■ **TASK DESCRIPTION**: Give back the line where "### Svatební dary" appears and all the lines after it until the listing ends, unchanged and with nothing else.

•••

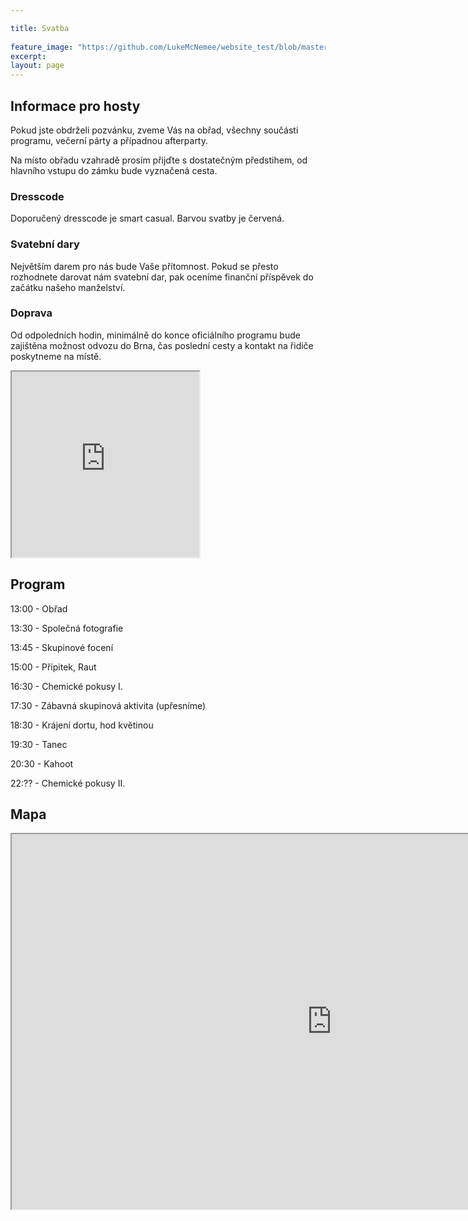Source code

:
 ```yaml
---

title: Svatba 
 
feature_image: "https://github.com/LukeMcNemee/website_test/blob/master/pozvanka.png?raw=true" 
excerpt: 
layout: page
---
```


## Informace pro hosty
Pokud jste obdrželi pozvánku, zveme Vás na obřad, všechny součásti programu, večerní párty a případnou afterparty. 

Na místo obřadu vzahradě prosím přijďte s dostatečným předstihem, od hlavního vstupu do zámku bude vyznačená cesta.

### Dresscode
Doporučený dresscode je smart casual. Barvou svatby je červená.

### Svatební dary
Největším darem pro nás bude Vaše přítomnost. Pokud se přesto rozhodnete darovat nám svatební dar, pak oceníme finanční příspěvek do začátku našeho manželství. 

### Doprava
Od odpoledních hodin, minimálně do konce oficiálního programu bude zajištěna možnost odvozu do Brna, čas poslední cesty a kontakt na řidiče poskytneme na místě. 

<iframe src="https://www.poll-maker.com/frame2984668xA4e715ab-89" width="žéépx" height="297px"></iframe>
 
## Program

13:00 - Obřad

13:30 - Společná fotografie

13:45 - Skupinové focení

15:00 - Přípitek, Raut

16:30 - Chemické pokusy I.

17:30 - Zábavná skupinová aktivita (upřesníme)

18:30 - Krájení dortu, hod květinou

19:30 - Tanec

20:30 - Kahoot

22:?? - Chemické pokusy II.


## Mapa


<iframe src="https://www.google.com/maps/d/embed?mid=1Wa0_PgAejh5X9cm_QFa-GiF7jsL9O3TE" width="1024" height="600"></iframe>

•••

■ **RESPONSE BELOW**:
### Svatební dary
Největším darem pro nás bude Vaše přítomnost. Pokud se přesto rozhodnete darovat nám svatební dar, pak oceníme finanční příspěvek do začátku našeho manželství. 

### Doprava
Od odpoledních hodin, minimálně do konce oficiálního programu bude zajištěna možnost odvozu do Brna, čas poslední cesty a kontakt na řidiče poskytneme na místě. 

<iframe src="https://www.poll-maker.com/frame2984668xA4e715ab-89" width="žéépx" height="297px"></iframe>
 
## Program

13:00 - Obřad

13:30 - Společná fotografie

13:45 - Skupinové focení

15:00 - Přípitek, Raut

16:30 - Chemické pokusy I.

17:30 - Zábavná skupinová aktivita (upřesníme)

18:30 - Krájení dortu, hod květinou

19:30 - Tanec

20:30 - Kahoot

22:?? - Chemické pokusy II.


## Mapa


<iframe src="https://www.google.com/maps/d/embed?mid=1Wa0_PgAejh5X9cm_QFa-GiF7jsL9O3TE" width="1024" height="600"></iframe>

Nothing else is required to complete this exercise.